> **REQUIRED ACTION**
What is the number of lines in the following data that contain "textbf"? Answer with the number alone.

> **Source texts of formatted documents**
=======
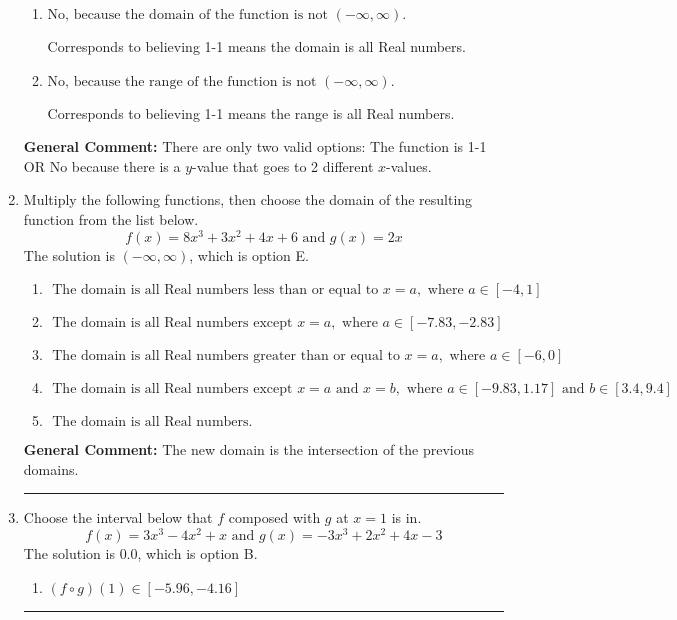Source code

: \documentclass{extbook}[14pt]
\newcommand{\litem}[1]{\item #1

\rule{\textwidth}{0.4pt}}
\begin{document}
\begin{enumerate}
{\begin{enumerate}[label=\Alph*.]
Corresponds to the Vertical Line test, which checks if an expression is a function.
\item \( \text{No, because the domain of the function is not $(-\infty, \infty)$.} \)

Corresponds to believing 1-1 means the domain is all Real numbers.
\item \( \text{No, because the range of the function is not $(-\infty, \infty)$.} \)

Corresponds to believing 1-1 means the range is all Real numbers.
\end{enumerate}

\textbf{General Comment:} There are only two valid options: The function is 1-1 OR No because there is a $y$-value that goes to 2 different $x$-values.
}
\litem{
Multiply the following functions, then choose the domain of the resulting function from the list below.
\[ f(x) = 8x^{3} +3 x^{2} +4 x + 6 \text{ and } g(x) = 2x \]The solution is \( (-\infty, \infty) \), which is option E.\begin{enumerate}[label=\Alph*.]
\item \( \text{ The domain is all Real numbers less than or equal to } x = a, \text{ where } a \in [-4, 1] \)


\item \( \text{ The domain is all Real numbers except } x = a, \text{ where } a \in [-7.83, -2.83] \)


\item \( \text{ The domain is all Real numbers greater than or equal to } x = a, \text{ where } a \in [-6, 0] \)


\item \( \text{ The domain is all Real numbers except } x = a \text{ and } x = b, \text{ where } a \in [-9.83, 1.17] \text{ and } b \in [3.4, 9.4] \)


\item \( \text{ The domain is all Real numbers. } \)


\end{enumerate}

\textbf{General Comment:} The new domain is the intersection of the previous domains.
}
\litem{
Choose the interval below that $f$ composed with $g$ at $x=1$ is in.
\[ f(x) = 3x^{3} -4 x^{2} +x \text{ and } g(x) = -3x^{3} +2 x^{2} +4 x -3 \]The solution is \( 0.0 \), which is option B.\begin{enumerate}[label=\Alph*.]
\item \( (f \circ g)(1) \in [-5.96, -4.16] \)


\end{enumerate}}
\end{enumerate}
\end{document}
=======
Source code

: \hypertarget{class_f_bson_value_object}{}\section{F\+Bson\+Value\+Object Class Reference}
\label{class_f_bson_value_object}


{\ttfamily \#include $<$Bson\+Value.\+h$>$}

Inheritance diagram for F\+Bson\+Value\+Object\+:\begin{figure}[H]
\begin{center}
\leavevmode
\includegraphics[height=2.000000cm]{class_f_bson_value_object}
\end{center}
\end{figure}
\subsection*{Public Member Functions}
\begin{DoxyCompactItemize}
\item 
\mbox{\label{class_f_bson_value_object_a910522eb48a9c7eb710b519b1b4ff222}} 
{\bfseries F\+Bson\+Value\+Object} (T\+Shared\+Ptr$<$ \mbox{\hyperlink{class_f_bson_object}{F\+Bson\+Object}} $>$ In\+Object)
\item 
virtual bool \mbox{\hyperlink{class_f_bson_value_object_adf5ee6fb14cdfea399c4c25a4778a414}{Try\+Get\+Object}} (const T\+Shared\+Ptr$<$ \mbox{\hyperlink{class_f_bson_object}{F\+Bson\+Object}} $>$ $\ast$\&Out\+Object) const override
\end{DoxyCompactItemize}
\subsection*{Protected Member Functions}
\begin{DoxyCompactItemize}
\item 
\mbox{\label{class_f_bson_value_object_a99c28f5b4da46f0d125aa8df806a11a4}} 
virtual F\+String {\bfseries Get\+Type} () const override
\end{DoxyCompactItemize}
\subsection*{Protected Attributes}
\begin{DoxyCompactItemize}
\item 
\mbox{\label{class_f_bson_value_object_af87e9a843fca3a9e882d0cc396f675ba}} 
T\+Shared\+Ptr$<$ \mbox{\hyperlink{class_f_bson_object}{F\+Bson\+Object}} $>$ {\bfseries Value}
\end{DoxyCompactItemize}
=======
> **OUTPUT OF THE TASK**
2